Se puede advertir que el poder en su esencia no tiene grandes variaciones, continúa siendo el campo de fuerzas donde se lucha por lograr dominación y obediencia, lo que cambia es la adaptación a la realidad coyuntural. Por ejemplo, el Movimiento Nacionalista Revolucionario (MNR) en la década de los 40 llamó “rosca minero-feudal” a la oposición para desacreditarla y tomar el cielo por asalto en la llamada Revolución de 1952. Medio siglo después, el Movimiento Al Socialismo (MAS) utilizando los mismos mecanismos de poder denominó a sus opositores “neoliberales”, “imperialistas” y “derechistas” para forjar un proyecto de poder. Se puede afirmar que los actores políticos cambian, pero lo que no cambia y no varía a pesar del tiempo es la lucha por el poder en su núcleo manipulador.

En el campo académico Bautista Saavedra fue un destacado catedrático de la Facultad de Derecho y Ciencias Sociales (ahora Facultad de Derecho y Ciencias Políticas) de la Universidad Mayor de San Andrés (UMSA); su labor de investigador está reflejada en los siguientes títulos: Los orígenes del Derecho Penal y su historia, La criminalidad aymara en el proceso Mohoza (1901), El ayllu (1903), Defensa de los Derechos de Bolivia ante el Gobierno argentino en el litigio de fronteras con la República del Perú (1906), La democracia en nuestra historia (1921), Documentos para la historia (1929), y sus dos trabajos póstumos: El último jirón de la patria (1941) y La aurora de la independencia hispanoamericana (1977). Tempranamente, Fernando Diez de Medina (1908-1990) afirmó en su ensayo Thunupa (1947): “Bautista Saavedra planta dos fieros hitos en la indagación vernácula, con El ayllu y La democracia en nuestra historia, libros señeros que deben consultarse junto con otros ensayos sociológicos y literarios del autor”. Saavedra el intelectual, en su ensayo La democracia en nuestra historia escribió: “El error sustancial de la democracia, ha estado en haberse proclamado como principio suyo la igualdad. En apoyo de ese principio se invocó la naturaleza; pero la naturaleza, que es una hermosa armonía de desigualdades, no ha hecho otra cosa que desmentir constantemente esta ilusión, porque un régimen de libertad no puede ser sino ambiente de florecimiento de desigualdades”. Este libro de Saavedra lastimosamente no tuvo una recepción académica favorable; es un aporte que merece ser estudiado por la originalidad de la temática, el nivel académico de la obra y, sobre todo, por ser un testimonio de espíritu crítico de la época.

Paradójicamente, Bautista Saavedra en la praxis política actuó en contrario a sus escritos. El periodista Gustavo Adolfo Otero (1896-1958) en sus Memorias (publicadas póstumamente en 1977) relata que ocurrida la muerte de José Manuel Pando (1848-1917), y el mismo momento que Saavedra supo de la noticia, dijo a sus partidarios: “Ése es un crimen político, tenemos que sostener eso, para acabar con los liberales”.

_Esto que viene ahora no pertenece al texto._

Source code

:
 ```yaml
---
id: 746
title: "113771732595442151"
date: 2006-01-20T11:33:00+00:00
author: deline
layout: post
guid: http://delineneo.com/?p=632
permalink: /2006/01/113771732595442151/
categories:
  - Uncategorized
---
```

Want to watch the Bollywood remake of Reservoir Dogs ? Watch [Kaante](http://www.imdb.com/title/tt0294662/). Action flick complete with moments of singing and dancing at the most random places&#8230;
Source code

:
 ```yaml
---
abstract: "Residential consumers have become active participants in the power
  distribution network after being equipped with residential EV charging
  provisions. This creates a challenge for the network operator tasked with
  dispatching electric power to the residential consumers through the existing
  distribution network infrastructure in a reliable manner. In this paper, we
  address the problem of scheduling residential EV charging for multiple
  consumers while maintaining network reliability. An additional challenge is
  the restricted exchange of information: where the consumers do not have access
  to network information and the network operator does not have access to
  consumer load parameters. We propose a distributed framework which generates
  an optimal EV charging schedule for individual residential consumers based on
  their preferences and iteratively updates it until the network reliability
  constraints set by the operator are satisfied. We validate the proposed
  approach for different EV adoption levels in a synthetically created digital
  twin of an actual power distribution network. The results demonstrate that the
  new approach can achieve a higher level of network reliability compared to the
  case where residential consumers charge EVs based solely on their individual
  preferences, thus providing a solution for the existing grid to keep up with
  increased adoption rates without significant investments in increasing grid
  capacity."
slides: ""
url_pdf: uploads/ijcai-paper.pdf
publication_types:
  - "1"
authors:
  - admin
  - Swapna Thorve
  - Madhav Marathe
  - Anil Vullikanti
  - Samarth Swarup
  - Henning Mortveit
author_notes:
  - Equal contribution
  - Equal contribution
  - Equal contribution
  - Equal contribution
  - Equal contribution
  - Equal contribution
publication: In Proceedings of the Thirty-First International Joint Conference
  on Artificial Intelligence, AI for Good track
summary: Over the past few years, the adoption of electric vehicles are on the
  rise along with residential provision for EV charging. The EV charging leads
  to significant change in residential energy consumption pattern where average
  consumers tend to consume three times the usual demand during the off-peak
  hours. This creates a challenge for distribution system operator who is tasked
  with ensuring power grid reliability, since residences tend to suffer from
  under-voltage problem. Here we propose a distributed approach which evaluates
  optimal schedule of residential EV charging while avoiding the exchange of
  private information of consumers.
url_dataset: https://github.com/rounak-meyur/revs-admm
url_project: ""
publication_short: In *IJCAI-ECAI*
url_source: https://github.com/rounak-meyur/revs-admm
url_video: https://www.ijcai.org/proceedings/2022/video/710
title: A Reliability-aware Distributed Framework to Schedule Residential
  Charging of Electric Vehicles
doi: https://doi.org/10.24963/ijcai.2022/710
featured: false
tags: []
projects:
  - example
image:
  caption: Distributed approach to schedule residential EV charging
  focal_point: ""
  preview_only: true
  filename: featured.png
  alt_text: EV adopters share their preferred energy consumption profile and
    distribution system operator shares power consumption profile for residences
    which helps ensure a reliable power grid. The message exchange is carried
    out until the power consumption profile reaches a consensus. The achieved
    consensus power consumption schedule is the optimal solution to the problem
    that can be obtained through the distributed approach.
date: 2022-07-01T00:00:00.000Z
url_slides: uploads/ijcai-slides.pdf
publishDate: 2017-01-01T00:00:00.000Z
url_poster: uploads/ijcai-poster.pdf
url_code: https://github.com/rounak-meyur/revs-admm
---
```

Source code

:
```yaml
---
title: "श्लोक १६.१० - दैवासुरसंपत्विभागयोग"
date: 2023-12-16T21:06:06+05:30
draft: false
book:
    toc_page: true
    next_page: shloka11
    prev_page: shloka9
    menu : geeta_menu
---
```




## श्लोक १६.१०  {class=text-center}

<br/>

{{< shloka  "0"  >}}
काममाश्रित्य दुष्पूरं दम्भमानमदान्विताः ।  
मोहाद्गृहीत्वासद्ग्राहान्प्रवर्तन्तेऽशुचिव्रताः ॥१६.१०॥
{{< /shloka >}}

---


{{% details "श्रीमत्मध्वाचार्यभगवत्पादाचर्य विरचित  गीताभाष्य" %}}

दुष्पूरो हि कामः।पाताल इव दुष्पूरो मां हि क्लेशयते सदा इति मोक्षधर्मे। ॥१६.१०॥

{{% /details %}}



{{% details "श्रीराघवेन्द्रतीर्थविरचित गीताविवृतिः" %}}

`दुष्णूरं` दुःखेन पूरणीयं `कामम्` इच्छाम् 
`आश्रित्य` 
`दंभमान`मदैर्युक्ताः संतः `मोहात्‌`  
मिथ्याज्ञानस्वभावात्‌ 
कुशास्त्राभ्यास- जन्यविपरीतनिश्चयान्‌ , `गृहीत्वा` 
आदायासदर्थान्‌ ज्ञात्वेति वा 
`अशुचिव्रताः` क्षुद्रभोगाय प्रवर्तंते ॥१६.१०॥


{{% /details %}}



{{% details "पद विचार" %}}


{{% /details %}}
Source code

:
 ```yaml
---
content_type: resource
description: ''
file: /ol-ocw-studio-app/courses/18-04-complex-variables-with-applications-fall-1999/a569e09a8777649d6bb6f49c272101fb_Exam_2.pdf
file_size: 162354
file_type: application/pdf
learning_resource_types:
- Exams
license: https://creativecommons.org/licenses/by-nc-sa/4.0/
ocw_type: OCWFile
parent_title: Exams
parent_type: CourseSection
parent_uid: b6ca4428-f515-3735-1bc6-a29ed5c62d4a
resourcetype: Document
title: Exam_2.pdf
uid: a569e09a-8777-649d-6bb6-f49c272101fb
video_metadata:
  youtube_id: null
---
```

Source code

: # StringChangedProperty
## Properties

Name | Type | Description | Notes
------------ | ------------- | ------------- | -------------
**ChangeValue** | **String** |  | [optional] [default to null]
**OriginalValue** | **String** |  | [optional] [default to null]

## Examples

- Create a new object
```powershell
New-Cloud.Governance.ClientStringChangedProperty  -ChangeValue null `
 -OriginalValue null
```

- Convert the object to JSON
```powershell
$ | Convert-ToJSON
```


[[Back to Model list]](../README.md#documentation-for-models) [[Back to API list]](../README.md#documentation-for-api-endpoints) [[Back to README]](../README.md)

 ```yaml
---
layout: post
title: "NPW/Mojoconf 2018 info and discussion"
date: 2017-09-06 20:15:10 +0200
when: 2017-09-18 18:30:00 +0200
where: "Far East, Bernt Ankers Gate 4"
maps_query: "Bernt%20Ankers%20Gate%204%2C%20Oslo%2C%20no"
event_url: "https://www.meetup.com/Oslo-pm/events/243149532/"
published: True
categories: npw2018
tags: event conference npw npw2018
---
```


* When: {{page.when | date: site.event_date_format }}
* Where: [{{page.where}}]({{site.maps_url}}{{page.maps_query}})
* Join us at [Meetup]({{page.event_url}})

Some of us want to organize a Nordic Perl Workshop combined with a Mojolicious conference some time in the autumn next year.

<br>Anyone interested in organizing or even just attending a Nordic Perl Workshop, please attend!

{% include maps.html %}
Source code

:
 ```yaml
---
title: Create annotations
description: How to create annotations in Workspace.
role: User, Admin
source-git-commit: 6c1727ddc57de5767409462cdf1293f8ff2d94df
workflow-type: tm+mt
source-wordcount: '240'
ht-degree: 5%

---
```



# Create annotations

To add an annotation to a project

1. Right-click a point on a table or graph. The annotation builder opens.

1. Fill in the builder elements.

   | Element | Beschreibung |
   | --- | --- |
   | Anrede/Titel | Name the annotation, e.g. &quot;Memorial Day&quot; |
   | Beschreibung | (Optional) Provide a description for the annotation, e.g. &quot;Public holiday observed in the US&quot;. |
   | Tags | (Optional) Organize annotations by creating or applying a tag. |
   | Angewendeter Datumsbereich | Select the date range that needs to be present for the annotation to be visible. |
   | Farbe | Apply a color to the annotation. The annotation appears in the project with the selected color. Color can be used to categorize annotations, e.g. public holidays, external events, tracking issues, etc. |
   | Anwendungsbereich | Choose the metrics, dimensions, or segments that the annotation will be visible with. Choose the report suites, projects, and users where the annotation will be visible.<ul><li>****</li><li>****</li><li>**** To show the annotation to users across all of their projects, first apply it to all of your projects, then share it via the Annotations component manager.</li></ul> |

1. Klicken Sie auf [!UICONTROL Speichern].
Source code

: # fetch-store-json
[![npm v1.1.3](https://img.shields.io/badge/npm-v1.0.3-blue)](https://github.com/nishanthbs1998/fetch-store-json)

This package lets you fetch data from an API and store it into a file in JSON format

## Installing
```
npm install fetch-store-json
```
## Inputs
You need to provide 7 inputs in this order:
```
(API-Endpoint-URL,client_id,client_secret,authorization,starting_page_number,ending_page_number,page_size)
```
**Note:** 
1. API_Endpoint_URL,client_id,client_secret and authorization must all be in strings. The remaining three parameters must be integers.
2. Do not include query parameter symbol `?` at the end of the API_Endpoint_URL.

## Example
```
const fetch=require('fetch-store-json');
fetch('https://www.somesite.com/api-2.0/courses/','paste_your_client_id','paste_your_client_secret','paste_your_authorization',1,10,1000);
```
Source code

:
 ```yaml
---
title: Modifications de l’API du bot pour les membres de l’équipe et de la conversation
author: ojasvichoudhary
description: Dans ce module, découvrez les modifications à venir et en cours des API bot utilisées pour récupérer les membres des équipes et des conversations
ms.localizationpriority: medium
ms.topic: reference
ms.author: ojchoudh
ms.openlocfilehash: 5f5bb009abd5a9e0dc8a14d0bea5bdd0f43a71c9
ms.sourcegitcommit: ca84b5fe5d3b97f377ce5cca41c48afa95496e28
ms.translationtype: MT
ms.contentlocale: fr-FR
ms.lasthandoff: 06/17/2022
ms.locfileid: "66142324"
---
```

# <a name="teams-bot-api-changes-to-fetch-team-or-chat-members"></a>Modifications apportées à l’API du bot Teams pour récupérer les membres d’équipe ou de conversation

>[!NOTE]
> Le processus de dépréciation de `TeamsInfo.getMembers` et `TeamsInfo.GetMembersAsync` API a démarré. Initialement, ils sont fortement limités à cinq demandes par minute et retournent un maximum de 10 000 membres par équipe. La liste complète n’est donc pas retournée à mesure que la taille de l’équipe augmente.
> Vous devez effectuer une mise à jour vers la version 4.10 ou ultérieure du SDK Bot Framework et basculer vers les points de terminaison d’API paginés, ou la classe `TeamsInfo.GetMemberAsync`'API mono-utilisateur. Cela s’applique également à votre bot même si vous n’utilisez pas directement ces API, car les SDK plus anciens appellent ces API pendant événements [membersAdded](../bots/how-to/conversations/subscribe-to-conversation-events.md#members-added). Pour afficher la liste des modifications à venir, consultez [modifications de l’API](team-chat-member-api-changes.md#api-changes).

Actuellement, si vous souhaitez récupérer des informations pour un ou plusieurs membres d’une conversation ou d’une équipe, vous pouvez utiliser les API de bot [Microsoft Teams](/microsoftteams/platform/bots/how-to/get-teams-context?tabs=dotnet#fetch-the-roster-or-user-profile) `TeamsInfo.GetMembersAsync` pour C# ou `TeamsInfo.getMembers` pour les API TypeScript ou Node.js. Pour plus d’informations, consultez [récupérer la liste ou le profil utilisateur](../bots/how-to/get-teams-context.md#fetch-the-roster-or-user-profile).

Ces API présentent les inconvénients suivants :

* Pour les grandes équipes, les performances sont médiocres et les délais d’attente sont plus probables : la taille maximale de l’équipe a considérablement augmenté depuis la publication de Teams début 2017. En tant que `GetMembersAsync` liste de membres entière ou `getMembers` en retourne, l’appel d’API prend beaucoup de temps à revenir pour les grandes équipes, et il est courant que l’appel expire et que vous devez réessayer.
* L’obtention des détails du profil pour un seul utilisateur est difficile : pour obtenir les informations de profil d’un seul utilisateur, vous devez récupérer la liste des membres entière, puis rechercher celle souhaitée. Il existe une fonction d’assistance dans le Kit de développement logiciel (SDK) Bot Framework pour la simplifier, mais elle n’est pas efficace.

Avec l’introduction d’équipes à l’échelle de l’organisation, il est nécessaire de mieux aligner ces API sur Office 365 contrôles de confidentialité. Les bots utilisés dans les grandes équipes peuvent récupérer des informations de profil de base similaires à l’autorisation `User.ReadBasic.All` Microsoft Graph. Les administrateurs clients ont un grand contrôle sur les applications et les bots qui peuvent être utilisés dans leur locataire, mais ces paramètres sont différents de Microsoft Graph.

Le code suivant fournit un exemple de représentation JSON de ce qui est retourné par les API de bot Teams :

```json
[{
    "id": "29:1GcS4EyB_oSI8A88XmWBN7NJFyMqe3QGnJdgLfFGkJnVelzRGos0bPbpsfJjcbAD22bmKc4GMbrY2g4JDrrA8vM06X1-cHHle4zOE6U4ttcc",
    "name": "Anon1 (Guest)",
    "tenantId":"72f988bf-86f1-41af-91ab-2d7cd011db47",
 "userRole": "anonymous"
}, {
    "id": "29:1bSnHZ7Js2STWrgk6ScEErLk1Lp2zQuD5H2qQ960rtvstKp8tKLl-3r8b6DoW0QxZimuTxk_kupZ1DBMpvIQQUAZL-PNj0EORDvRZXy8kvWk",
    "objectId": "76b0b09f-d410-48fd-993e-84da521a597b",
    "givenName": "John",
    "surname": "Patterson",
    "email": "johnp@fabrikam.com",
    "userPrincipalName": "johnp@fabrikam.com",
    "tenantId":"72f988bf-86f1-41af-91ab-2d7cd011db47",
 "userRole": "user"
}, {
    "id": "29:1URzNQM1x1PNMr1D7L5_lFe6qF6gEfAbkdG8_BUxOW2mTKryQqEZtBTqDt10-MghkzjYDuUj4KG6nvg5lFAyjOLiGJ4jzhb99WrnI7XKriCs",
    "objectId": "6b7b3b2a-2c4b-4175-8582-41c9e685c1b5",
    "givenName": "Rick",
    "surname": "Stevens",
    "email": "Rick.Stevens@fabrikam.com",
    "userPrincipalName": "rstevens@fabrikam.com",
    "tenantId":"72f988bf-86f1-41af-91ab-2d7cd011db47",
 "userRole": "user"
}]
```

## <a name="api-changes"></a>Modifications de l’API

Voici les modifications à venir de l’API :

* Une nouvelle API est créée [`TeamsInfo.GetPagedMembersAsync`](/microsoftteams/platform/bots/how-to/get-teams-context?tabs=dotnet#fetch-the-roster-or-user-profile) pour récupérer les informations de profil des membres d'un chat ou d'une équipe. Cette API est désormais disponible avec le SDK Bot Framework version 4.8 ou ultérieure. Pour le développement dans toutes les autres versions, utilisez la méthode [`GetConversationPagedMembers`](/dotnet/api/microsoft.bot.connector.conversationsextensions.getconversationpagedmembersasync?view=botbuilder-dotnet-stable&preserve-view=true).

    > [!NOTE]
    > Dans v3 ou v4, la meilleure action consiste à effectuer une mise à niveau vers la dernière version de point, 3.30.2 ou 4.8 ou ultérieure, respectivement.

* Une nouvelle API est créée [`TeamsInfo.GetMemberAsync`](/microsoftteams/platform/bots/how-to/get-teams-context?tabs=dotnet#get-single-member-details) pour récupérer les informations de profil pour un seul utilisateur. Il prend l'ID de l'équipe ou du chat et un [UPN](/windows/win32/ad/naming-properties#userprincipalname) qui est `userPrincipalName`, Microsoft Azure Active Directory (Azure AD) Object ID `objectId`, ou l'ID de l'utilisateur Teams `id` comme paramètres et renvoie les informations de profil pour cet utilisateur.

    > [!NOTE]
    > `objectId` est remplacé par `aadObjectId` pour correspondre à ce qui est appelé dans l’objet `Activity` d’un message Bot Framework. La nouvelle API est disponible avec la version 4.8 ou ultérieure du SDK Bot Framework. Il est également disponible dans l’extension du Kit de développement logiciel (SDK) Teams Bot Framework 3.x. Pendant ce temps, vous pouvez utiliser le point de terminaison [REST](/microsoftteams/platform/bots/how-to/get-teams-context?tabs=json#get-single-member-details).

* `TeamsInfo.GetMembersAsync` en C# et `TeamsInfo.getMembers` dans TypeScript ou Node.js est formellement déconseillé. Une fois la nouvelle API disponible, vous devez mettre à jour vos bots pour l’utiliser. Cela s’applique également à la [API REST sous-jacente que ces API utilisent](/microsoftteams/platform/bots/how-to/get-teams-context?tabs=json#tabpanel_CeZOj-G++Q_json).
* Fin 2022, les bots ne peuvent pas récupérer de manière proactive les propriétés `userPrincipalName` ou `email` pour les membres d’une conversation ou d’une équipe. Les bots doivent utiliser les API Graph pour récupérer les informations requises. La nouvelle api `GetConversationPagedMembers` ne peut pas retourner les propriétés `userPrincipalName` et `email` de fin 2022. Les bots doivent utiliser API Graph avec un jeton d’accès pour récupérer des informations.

Las lecciones de la historia nunca terminan de enseñarnos y recordarnos ciertas similitudes con la actualidad. En lo teórico son personas demócratas, respetuosas de la normativa vigente, enemigas del compadrerío, del despotismo y del favoritismo, y esos mismos personajes en su accionar (una vez encaramados en el poder) actúan no necesariamente mejor que las criticadas y enraizadas prácticas de nuestra política. Los principios éticos, los valores democráticos, se los grita al viento y el poder en la praxis hace que queden en el papel lo ético y las buenas intenciones.